Could you filter the records below down to the lines that include the word "reserved"?

** Opening Information provided block **

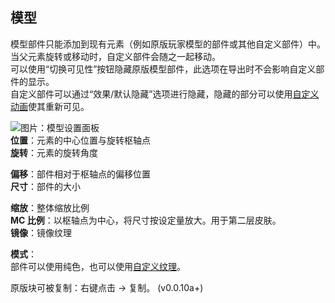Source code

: <a name="modelling"/>

## 模型

模型部件只能添加到现有元素（例如原版玩家模型的部件或其他自定义部件）中。  
当父元素旋转或移动时，自定义部件会随之一起移动。  
可以使用“切换可见性”按钮隐藏原版模型部件，此选项在导出时不会影响自定义部件的显示。  
自定义部件可以通过“效果/默认隐藏”选项进行隐藏，隐藏的部分可以使用[自定义动画](https://github.com/tom5454/CustomPlayerModels/wiki/Animations-zh-CN)使其重新可见。  

![图片：模型设置面板](https://github.com/tom5454/CustomPlayerModels/wiki/images/model_settings.png)  
**位置**：元素的中心位置与旋转枢轴点  
**旋转**：元素的旋转角度  

**偏移**：部件相对于枢轴点的偏移位置  
**尺寸**：部件的大小  

**缩放**：整体缩放比例  
**MC 比例**：以枢轴点为中心，将尺寸按设定量放大。用于第二层皮肤。  
**镜像**：镜像纹理

**模式**：  
部件可以使用纯色，也可以使用[自定义纹理](https://github.com/tom5454/CustomPlayerModels/wiki/Texturing-zh-CN)。  

原版块可被复制：右键点击 → 复制。 (v0.0.10a+)
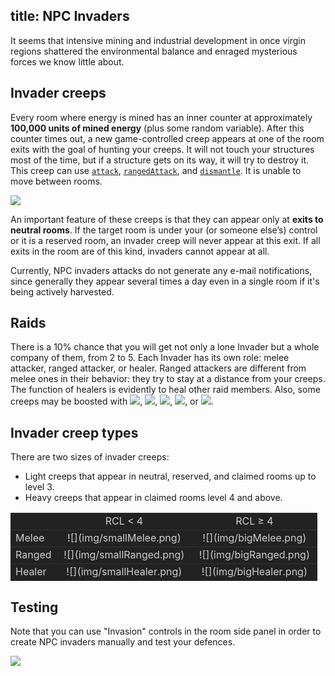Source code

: title: NPC Invaders 
---

It seems that intensive mining and industrial development in once virgin regions shattered the environmental balance and enraged mysterious forces we know little about.

## Invader creeps

Every room where energy is mined has an inner counter at approximately **100,000 units of mined energy** (plus some random variable). After this counter times out, a new game-controlled creep appears at one of the room exits with the goal of hunting your creeps. It will not touch your structures most of the time, but if a structure gets on its way, it will try to destroy it. This creep can use [`attack`](/api/#Creep.attack), [`rangedAttack`](/api/#Creep.rangedAttack), and [`dismantle`](/api/#Creep.dismantle). It is unable to move between rooms. 

![](img/invader.png)

An important feature of these creeps is that they can appear only at **exits to neutral rooms**. If the target room is under your (or someone else’s) control or it is a reserved room, an invader creep will never appear at this exit. If all exits in the room are of this kind, invaders cannot appear at all.

Currently, NPC invaders attacks do not generate any e-mail notifications, since generally they appear several times a day even in a single room if it's being actively harvested.

## Raids

There is a 10% chance that you will get not only a lone Invader but a whole company of them, from 2 to 5. Each Invader has its own role: melee attacker, ranged attacker, or healer. Ranged attackers are different from melee ones in their behavior: they try to stay at a distance from your creeps. The function of healers is evidently to heal other raid members. Also, some creeps may be boosted with ![](//static.screeps.com/upload/mineral-icons/UH.png), ![](//static.screeps.com/upload/mineral-icons/KO.png), ![](//static.screeps.com/upload/mineral-icons/LO.png), ![](//static.screeps.com/upload/mineral-icons/ZH.png), or ![](//static.screeps.com/upload/mineral-icons/GO.png).

## Invader creep types

There are two sizes of invader creeps:

*   Light creeps that appear in neutral, reserved, and claimed rooms up to level 3.
*   Heavy creeps that appear in claimed rooms level 4 and above.

<style>
.invaders td {
    border-top: 1px solid #333;
    background-color: #222;
    color: #ccc;
}
</style>

<table class=invaders>
<tbody>
<tr>
<td width="15%"> </td>
<td style="text-align: center;">RCL < 4</td>
<td style="text-align: center;">RCL ≥ 4</td>
</tr>
<tr>
<td style="text-align: left;">Melee</td>
<td style="text-align: center;">![](img/smallMelee.png)</td>
<td style="text-align: center;">![](img/bigMelee.png)</td>
</tr>
<tr>
<td style="text-align: left;">Ranged</td>
<td style="text-align: center;">![](img/smallRanged.png)</td>
<td style="text-align: center;">![](img/bigRanged.png)</td>
</tr>
<tr>
<td style="text-align: left;">Healer</td>
<td style="text-align: center;">![](img/smallHealer.png)</td>
<td style="text-align: center;">![](img/bigHealer.png)</td>
</tr>
</tbody>
</table>

## Testing

Note that you can use "Invasion" controls in the room side panel in order to create NPC invaders manually and test your defences.

![](img/chrome_2016-11-24_14-55-59.png)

** Closing Information provided block **

### Completed task:
An important feature of these creeps is that they can appear only at **exits to neutral rooms**. If the target room is under your (or someone else’s) control or it is a reserved room, an invader creep will never appear at this exit. If all exits in the room are of this kind, invaders cannot appear at all.
*   Light creeps that appear in neutral, reserved, and claimed rooms up to level 3.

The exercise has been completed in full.